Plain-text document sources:
=-=-=-=-=

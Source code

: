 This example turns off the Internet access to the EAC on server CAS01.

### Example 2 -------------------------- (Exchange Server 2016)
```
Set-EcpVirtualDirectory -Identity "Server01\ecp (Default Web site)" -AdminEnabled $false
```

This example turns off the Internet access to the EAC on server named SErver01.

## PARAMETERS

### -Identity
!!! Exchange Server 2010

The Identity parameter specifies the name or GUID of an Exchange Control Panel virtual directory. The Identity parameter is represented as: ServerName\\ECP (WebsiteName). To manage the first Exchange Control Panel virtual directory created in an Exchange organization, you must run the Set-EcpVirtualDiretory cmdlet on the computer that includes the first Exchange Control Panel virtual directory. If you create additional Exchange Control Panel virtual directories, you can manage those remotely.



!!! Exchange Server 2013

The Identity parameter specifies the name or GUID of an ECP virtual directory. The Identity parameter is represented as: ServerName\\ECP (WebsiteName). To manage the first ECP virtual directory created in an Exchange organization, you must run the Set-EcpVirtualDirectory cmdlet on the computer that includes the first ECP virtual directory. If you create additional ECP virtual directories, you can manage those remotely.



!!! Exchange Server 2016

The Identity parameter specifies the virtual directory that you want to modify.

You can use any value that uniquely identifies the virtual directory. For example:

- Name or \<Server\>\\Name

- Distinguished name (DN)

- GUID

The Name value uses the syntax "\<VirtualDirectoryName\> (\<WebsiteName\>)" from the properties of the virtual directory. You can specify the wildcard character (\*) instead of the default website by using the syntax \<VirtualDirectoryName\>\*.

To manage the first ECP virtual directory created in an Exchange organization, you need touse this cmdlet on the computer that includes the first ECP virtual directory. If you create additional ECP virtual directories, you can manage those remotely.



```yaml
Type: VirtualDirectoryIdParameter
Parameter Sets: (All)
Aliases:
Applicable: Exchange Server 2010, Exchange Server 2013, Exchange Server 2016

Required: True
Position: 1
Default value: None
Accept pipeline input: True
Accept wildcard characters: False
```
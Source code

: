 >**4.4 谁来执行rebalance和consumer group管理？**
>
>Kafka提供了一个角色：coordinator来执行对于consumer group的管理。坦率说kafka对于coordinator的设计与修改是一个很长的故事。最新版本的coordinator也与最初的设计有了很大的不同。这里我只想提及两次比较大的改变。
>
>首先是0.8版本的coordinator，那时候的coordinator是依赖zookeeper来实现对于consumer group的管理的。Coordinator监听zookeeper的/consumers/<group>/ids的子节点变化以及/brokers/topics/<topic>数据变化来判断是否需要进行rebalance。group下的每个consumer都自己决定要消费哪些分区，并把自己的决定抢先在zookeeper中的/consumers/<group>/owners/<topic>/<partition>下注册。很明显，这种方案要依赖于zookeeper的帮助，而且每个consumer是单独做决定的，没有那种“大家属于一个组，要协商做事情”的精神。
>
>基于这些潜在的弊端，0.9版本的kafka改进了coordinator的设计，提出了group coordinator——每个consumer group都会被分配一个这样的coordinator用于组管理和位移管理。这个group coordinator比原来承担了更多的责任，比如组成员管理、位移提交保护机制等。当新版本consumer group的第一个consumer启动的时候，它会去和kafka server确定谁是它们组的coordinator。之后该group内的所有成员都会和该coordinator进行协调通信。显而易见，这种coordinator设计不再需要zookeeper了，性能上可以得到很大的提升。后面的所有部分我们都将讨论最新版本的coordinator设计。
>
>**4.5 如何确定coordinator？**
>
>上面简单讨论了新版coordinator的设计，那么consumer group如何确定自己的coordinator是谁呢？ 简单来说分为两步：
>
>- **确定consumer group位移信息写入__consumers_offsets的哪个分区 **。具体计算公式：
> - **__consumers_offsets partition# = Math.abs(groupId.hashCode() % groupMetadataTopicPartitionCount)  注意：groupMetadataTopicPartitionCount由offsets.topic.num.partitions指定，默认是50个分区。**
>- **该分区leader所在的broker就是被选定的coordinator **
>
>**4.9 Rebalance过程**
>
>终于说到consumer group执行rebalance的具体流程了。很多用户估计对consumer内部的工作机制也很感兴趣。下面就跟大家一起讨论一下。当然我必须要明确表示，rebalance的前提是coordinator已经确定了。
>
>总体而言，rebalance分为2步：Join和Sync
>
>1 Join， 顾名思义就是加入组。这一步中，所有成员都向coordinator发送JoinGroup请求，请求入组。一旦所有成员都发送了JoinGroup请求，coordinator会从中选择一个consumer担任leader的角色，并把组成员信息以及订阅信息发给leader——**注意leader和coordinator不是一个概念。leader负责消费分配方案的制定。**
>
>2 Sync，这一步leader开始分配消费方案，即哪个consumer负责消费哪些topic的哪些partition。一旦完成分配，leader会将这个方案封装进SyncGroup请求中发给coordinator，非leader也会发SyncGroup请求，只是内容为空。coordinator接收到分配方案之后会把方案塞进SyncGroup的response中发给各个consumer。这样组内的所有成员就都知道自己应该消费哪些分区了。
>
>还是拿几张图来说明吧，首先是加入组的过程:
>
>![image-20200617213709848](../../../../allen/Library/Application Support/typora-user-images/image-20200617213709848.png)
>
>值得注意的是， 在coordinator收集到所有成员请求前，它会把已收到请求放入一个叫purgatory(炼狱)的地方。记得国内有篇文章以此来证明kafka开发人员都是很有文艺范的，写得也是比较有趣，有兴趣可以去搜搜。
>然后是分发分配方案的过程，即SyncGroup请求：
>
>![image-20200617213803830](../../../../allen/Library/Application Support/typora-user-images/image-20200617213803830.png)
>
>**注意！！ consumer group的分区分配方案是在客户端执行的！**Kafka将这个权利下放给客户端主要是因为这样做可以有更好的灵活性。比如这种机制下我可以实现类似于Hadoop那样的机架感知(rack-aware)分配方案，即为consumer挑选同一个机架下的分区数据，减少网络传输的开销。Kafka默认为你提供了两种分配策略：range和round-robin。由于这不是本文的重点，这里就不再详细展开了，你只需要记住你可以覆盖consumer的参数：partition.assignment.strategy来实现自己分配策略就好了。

=-=-=-=-=

- _TASK BRIEF_: Examine the records above and give the number of lines in which the string "Support" appears, with no other words.

- _TASK SOLUTION_: 2